By Bob Weaver 1999
It was moonshine and madness during America's great experiment with
the prohibition of alcohol, encouraging
many of our family members and neighbors to rearrange their economy by
manufacturing and selling moonshine.
Hence comes the Little Creek Speakeasy, a small wooden shack at the
mouth of the first hollow above Creston
and the Wirt-Calhoun line. It was erected for the distribution of
spirits to the general public, and said to be under
the direction of one Roy Bell. It was the rip-roaring times.
Customers came for miles around, including many
a stopover consumer from the prosperous river village of Creston.

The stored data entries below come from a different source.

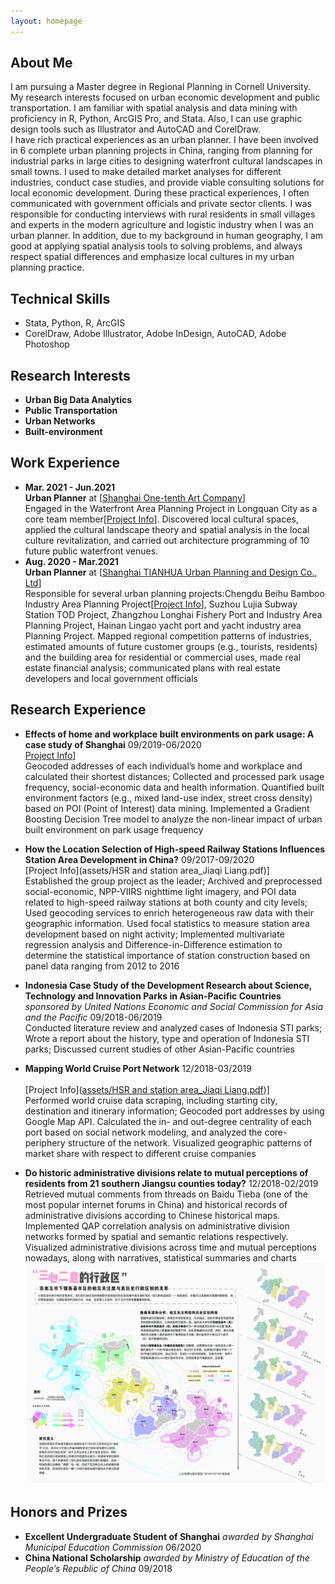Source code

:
 ```yaml
---
layout: homepage
---
```


## About Me
I am pursuing a Master degree in Regional Planning in Cornell University. My research interests focused on urban economic development and public transportation. I am familiar with spatial analysis and data mining with proficiency in R, Python, ArcGIS Pro, and Stata. Also, I can use graphic design tools such as Illustrator and AutoCAD and CorelDraw.
<br>
I have rich practical experiences as an urban planner. I have been involved in 6 complete urban planning projects in China, ranging from planning for industrial parks in large cities to designing waterfront cultural landscapes in small towns. I used to make detailed market analyses for different industries, conduct case studies, and provide viable consulting solutions for local economic development. During these practical experiences, I often communicated with government officials and private sector clients. I was responsible for conducting interviews with rural residents in small villages and experts in the modern agriculture and logistic industry when I was an urban planner. In addition, due to my background in human geography, I am good at applying spatial analysis tools to solving problems, and always respect spatial differences and emphasize local cultures in my urban planning practice.

## Technical Skills
- Stata, Python, R, ArcGIS
- CorelDraw, Adobe Illustrator, Adobe InDesign, AutoCAD, Adobe Photoshop


## Research Interests

- **Urban Big Data Analytics** 
- **Public Transportation**
- **Urban Networks**
- **Built-environment**

## Work Experience

- **Mar. 2021 - Jun.2021** 
  <br>
  **Urban Planner** at [[Shanghai One-tenth Art Company](https://www.onetenth.cn/en/home/)]
  <br>
  Engaged in the Waterfront Area Planning Project in Longquan City as a core team member[[Project Info](https://www.onetenth.cn/en/cities/p_f992b662a4c3d36c3a92f7c7bd14cbd2)]. Discovered local cultural spaces, applied the cultural landscape theory and spatial analysis in the local culture revitalization, and carried out architecture programming of 10 future public waterfront venues.
- **Aug. 2020 - Mar.2021** 
  <br>
  **Urban Planner** at [[Shanghai TIANHUA Urban Planning and Design Co., Ltd](https://www.thape.com/?locale=en)]
  <br>
  Responsible for several urban planning projects:Chengdu Beihu Bamboo Industry Area Planning Project[[Project Info](https://www.thape.com/works/60)], Suzhou Lujia Subway Station TOD Project, Zhangzhou Longhai Fishery Port and Industry Area Planning Project, Hainan Lingao yacht port and yacht industry area Planning Project. Mapped regional competition patterns of industries, estimated amounts of future customer groups (e.g., tourists, residents) and the building area for residential or commercial uses, made real estate financial analysis; communicated plans with real estate developers and local government officials

## Research Experience

- **Effects of home and workplace built environments on park usage: A case study of Shanghai** 09/2019-06/2020 
  <br>
  [Project Info](https://github.com/april29liang/Homepage/blob/main/assets/Encorage%20Trips%20to%20Green%20Spaces_Jiaqi%20Liang.pdf)]
  <br>
  Geocoded addresses of each individual’s home and workplace and calculated their shortest distances; Collected and processed park usage frequency, social-economic data and health information. Quantified built environment factors (e.g., mixed land-use index, street cross density) based on POI (Point of Interest) data mining. Implemented a Gradient Boosting Decision Tree model to analyze the non-linear impact of urban built environment on park usage frequency

- **How the Location Selection of High-speed Railway Stations Influences Station Area Development in China?** 09/2017-09/2020
  <br>
  [Project Info](assets/HSR and station area_Jiaqi Liang.pdf)]
  <br>
  Established the group project as the leader; Archived and preprocessed social-economic, NPP-VIIRS nighttime light imagery, and POI data related to high-speed railway stations at both county and city levels; Used geocoding services to enrich heterogeneous raw data with their geographic information. Used focal statistics to measure station area development based on night activity; Implemented multivariate regression analysis and Difference-in-Difference estimation to determine the statistical importance of station construction based on panel data ranging from 2012 to 2016

- **Indonesia Case Study of the Development Research about Science, Technology and Innovation Parks in Asian-Pacific Countries** *sponsored by United Nations Economic and Social Commission for Asia and the Pacific* 09/2018-06/2019
  <br>
  Conducted literature review and analyzed cases of Indonesia STI parks; Wrote a report about the history, type and operation of Indonesia STI parks; Discussed current studies of other Asian-Pacific countries

- **Mapping World Cruise Port Network** 12/2018-03/2019
  <br>
   <br>
  [Project Info]([assets/HSR and station area_Jiaqi Liang.pdf](https://github.com/april29liang/Homepage/blob/03a2881cb8ec6c11574e13e9cf6638c72e9142be/assets/Mapping%20Cruise%20Network_Jiaqi%20Liang.pdf))]
  <br>
  Performed world cruise data scraping, including starting city, destination and itinerary information; Geocoded port addresses by using Google Map API. Calculated the in- and out-degree centrality of each port based on social network modeling, and analyzed the core-periphery structure of the network. Visualized geographic patterns of market share with respect to different cruise companies 

- **Do historic administrative divisions relate to mutual perceptions of residents from 21 southern Jiangsu counties today?** 12/2018-02/2019
  <br>
  Retrieved mutual comments from threads on Baidu Tieba (one of the most popular internet forums in China) and historical records of administrative divisions according to Chinese historical maps. Implemented QAP correlation analysis on administrative division networks formed by spatial and semantic relations respectively. Visualized administrative divisions across time and mutual perceptions nowadays, along with narratives, statistical summaries and charts
  <br>
  <img src="./assets/img/tx.jpg" width="496" height="354">

## Honors and Prizes
- **Excellent Undergraduate Student of Shanghai** *awarded by Shanghai Municipal Education Commission* 06/2020
- **China National Scholarship** *awarded by Ministry of Education of the People’s Republic of China* 09/2018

Some said the local physician, Dr. D. S. Stewart
obtained the local elixir and re-bottled the product to make it
legally available to customers and clients in Creston -
by "prescription." Dr. Stewart was a Burning Springs physician, but
moved up stream to Creston after the oil boom
faded.
"If you saw someone wandering around Creston with a big pair of gum
boots, you could almost be certain
that there would be some bottles stuck down in them," according to
late 81-year-old Edgar Cooper of
Creston. Edgar remembers the day when word spread that federal
agents were a'comin' to raid the speakeasy, he
being a small child. "Hunter Pell, who lived up in Creston, came to my
dad's house (Sam Cooper) and we walked
around the hill and set up a telescope which he brought to see what
was going on. The agents brought out the booze
and poured it in the creek."
Cort Cunningham in front Joe Webb in doorway How many pistols can you count?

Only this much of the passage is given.